As a Data Scientist, you will spearhead our efforts to measure and enhance authorization rates for PayPals checkout products. This role is central to our mission, offering you the opportunity to work with cutting-edge technology in a fast-paced environment. You will lead the data science projects for the initiatives that optimize transaction success rates, directly impacting PayPals ability to offer seamless payment solutions to millions of users worldwide.
Your day to day:
Data Analysis and Decision Making:
Utilize large, complex datasets to drive improvements in authorization rates.
Employ advanced analytical and statistical techniques to identify trends, issues, and opportunities.
Perform deep-dive analytics including Causal Inference analysis, Pre-Post analysis, Sensitivity analysis, financial projections, and additional ad-hoc exercises to provide holistic recommendations.
Strategic Influence: Develop and present insights and strategic recommendations to Product and Data Science leadership. Influence product direction and strategic decisions through data-driven insights.
Collaboration and Communication: Work closely with cross-functional teams, including product development, engineering, and marketing to implement data-driven improvements. Occasionally collaborate with merchants to optimize their authorization processes. Mentor junior team members .

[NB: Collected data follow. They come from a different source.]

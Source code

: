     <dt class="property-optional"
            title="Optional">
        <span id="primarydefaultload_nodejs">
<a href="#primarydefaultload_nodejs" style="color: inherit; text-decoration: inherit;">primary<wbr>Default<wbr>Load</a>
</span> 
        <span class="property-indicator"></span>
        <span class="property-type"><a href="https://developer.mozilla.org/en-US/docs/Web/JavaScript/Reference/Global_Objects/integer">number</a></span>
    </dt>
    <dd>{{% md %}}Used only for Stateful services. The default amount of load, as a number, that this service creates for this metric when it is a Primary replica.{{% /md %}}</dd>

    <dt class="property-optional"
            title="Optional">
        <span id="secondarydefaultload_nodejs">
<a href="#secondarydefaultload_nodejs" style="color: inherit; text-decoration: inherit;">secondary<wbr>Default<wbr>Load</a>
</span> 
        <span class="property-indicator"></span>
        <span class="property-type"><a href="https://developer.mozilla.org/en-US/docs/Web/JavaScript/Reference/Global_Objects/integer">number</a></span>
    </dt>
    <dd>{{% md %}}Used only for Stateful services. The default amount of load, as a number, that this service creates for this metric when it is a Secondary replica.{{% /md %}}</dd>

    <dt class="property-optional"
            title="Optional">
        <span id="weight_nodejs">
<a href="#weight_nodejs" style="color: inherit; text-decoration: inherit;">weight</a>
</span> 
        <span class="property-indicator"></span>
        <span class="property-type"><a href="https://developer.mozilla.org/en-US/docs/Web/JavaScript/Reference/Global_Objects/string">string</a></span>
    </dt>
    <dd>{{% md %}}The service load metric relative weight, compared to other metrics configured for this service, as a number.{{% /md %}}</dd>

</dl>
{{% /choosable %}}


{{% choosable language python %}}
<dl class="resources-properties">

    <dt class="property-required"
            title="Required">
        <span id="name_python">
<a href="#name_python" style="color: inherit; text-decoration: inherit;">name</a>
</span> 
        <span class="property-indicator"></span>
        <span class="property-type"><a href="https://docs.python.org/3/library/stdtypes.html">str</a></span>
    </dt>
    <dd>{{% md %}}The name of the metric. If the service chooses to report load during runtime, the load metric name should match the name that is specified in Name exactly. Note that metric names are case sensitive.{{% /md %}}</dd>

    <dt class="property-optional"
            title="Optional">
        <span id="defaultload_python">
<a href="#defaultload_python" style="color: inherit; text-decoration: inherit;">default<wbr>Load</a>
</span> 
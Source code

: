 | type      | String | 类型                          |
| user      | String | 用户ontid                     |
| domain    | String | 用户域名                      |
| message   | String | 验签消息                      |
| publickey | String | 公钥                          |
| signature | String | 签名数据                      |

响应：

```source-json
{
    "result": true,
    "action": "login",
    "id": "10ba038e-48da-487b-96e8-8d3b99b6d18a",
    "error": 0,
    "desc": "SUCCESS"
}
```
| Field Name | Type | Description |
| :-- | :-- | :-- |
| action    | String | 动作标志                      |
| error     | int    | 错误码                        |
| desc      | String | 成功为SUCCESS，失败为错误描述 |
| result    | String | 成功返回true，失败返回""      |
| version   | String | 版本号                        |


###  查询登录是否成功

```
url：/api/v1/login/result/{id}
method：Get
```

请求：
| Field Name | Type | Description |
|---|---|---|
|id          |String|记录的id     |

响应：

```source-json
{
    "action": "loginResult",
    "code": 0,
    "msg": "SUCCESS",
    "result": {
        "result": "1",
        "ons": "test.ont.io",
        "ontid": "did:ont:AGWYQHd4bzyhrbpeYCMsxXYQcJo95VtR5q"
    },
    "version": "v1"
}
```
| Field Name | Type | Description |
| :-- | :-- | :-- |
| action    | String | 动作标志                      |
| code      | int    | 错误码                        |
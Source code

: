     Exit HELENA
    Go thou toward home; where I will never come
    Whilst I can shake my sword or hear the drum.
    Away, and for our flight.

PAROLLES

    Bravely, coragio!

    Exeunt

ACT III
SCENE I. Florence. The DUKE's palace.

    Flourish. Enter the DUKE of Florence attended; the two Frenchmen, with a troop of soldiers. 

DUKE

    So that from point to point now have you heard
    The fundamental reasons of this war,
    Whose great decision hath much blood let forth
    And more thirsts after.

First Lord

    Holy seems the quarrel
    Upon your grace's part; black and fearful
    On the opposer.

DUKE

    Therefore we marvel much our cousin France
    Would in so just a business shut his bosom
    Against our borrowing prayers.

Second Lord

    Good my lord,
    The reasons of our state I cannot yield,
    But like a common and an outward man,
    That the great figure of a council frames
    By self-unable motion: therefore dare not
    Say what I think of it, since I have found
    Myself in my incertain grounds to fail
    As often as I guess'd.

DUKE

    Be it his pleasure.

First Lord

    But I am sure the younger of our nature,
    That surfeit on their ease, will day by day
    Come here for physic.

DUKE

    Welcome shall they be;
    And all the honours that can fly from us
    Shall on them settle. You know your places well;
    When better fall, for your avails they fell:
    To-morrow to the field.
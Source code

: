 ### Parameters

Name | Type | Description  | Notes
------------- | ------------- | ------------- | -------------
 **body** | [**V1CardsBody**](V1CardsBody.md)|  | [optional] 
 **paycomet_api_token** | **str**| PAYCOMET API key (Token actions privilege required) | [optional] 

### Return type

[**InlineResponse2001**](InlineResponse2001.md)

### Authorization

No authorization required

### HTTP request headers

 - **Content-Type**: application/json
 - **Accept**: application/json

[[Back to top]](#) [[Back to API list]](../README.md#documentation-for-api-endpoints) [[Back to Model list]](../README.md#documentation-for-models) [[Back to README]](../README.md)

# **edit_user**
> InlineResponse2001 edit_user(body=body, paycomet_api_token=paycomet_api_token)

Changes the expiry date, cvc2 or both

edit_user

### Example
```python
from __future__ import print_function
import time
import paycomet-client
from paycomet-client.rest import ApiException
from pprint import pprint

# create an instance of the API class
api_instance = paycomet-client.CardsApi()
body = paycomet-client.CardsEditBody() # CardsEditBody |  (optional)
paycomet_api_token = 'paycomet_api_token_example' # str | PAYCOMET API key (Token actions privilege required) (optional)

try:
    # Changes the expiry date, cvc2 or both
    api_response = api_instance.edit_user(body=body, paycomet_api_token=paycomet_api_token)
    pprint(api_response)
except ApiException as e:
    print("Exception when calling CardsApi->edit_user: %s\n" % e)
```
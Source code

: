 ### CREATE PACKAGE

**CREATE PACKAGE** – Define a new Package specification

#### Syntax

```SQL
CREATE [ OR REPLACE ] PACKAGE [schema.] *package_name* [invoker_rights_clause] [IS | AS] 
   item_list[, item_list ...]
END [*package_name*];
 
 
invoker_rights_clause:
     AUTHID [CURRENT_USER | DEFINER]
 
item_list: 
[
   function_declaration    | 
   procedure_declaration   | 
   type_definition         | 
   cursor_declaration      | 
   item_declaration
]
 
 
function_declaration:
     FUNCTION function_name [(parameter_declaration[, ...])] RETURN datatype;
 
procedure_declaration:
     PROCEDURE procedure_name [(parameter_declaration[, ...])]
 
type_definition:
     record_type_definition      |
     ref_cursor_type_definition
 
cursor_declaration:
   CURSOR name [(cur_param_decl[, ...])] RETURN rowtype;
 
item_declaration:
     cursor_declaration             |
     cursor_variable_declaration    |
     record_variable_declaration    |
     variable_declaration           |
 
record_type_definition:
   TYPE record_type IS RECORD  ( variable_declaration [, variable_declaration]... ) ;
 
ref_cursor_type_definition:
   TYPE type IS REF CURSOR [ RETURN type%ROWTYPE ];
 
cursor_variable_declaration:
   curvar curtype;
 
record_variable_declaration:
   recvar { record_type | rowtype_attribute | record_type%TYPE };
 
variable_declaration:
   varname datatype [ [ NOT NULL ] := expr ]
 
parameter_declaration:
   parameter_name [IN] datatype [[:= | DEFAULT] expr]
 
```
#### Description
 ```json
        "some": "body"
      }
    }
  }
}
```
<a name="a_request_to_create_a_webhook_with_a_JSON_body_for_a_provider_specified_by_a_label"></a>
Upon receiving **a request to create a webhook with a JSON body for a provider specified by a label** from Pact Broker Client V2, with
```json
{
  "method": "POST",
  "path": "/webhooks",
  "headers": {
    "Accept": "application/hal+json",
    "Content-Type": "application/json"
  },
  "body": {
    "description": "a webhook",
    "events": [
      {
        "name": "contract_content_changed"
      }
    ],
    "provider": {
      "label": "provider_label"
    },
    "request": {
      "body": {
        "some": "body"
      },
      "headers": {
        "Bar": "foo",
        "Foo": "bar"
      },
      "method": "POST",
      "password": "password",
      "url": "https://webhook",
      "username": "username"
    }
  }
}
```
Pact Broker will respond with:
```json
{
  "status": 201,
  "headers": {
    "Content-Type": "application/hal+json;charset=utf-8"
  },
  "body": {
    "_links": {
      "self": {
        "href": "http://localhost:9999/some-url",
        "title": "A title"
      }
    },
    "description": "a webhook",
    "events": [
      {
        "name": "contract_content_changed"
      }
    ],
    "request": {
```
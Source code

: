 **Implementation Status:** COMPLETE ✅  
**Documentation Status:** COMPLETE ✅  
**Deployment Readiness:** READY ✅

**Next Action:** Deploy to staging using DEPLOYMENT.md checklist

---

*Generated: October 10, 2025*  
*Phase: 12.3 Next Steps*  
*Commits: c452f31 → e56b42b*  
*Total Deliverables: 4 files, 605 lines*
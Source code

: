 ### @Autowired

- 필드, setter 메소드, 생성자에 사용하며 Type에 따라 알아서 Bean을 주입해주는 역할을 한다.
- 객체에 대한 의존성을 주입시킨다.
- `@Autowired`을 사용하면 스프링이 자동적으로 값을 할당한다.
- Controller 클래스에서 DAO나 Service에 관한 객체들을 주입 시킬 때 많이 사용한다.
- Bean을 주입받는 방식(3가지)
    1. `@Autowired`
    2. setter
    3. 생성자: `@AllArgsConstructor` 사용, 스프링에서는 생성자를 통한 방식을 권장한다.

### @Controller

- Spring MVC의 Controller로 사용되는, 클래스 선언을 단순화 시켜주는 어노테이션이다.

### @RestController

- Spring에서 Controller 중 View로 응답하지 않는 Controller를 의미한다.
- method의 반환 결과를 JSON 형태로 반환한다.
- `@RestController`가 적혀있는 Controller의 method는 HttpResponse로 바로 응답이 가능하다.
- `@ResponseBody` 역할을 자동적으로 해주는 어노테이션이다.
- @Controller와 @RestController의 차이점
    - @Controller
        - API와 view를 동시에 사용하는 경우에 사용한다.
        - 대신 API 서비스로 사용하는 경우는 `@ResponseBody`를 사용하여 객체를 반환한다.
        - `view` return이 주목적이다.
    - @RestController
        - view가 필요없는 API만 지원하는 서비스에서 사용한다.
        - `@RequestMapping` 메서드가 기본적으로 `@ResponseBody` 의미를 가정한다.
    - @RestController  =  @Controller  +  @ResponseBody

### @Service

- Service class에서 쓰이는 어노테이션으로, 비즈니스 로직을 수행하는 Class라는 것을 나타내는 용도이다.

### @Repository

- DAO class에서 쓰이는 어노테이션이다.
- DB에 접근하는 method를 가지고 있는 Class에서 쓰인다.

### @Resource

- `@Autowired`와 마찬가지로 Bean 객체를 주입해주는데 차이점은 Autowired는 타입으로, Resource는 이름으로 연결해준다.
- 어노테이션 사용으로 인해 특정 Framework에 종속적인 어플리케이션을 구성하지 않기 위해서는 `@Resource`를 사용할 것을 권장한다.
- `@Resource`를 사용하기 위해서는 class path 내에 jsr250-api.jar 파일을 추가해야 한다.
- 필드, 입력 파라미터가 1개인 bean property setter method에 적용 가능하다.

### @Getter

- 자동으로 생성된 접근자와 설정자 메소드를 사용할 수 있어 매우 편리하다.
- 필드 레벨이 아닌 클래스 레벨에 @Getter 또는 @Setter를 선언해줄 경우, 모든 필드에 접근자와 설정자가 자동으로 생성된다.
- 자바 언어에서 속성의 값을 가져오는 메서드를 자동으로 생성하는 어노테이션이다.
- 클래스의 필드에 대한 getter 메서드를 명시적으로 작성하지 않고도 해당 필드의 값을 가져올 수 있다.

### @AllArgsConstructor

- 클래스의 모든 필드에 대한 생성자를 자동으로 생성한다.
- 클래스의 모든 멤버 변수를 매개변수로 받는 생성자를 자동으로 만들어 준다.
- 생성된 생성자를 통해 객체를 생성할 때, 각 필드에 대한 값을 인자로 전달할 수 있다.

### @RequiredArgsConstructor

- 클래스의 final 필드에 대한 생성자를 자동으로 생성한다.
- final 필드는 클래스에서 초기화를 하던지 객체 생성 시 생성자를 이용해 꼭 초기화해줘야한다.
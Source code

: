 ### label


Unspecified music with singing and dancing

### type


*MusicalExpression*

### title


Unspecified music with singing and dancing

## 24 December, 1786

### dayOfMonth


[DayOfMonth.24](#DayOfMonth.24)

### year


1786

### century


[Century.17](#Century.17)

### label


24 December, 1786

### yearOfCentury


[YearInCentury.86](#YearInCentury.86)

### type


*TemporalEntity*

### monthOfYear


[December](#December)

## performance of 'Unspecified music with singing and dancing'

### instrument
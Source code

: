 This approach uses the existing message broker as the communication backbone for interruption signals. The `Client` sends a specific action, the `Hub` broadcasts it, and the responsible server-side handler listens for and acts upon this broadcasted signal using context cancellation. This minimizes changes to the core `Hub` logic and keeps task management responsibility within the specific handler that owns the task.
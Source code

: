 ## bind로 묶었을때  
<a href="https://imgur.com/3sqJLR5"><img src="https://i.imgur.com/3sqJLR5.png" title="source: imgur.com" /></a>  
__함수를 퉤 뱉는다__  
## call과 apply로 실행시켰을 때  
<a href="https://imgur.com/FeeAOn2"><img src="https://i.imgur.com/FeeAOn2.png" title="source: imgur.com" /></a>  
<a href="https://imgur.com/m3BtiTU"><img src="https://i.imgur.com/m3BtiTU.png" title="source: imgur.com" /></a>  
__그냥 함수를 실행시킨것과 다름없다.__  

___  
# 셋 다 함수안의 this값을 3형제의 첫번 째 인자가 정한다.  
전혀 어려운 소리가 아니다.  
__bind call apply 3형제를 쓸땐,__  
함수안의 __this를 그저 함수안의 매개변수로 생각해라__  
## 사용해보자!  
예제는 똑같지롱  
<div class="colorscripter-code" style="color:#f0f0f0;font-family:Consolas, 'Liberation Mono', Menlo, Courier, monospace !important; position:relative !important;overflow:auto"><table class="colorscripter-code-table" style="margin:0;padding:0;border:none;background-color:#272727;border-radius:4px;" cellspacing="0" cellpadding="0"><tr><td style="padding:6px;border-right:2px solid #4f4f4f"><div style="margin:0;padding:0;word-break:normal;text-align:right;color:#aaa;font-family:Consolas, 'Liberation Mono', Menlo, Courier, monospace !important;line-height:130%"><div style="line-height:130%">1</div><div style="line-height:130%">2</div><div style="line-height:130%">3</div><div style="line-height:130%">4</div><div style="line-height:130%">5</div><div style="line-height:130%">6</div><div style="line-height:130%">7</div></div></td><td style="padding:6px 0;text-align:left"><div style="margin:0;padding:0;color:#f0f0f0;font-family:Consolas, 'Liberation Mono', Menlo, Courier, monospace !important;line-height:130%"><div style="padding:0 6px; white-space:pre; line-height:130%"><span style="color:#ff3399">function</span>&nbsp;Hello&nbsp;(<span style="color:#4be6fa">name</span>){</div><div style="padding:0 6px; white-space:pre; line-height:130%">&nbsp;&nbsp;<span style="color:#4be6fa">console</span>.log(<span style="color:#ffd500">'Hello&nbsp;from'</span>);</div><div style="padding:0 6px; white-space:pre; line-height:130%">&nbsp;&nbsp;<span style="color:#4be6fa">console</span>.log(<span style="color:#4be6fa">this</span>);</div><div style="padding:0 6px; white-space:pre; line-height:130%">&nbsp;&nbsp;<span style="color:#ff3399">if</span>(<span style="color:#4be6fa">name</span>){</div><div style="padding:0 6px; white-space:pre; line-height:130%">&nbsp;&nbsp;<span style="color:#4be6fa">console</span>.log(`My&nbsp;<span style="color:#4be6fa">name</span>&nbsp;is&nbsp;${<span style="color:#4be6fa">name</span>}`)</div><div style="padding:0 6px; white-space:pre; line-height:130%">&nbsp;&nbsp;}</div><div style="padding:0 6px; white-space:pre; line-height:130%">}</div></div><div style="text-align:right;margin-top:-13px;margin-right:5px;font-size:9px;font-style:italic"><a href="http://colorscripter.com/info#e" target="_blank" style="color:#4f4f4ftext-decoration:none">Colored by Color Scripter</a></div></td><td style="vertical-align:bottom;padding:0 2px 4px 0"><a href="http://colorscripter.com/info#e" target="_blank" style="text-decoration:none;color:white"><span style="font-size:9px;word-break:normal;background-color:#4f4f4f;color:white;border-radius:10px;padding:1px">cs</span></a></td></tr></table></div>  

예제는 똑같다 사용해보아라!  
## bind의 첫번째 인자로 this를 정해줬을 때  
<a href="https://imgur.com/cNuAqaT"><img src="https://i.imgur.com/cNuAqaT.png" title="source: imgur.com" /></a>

Innovation and Improvement: Lead initiatives to refine existing analytical processes and develop new approaches to business challenges. Promote a culture of continuous improvement and testing.
What do you need to bring:
5+ years of experience in analyzing multi-dimensional datasets and creating actionable business solutions.
Strong educational background with a Bachelor s/Master s degree in Computer Science, Economics, Statistics, Mathematics, or a related quantitative discipline.
Expertise in SQL, Excel, and visualization tools such as Tableau or Qlikview. Proficiency in a statistical programming language like R or Python is preferred.
Demonstrable experience with big data technologies such as Teradata, Hadoop/Hive, and BigQuery.
Knowledge of Python, Jupyter Notebooks, and SQL.
Exceptional communication skills to effectively articulate insights and influence cross-functional teams.
Prior experience in performing data science to fuel insights to drive Product within a high-tech environment.
Personal Attributes:
A data-driven decision maker, passionate about solving complex problems using analytical solutions.
A self-starter who is motivated to take initiative and thrive in a fast-paced environment.
A fun-loving team player who brings energy and enthusiasm to the workplace.
Comfortable with ambiguity and uncertainty in a dynamic business landscape.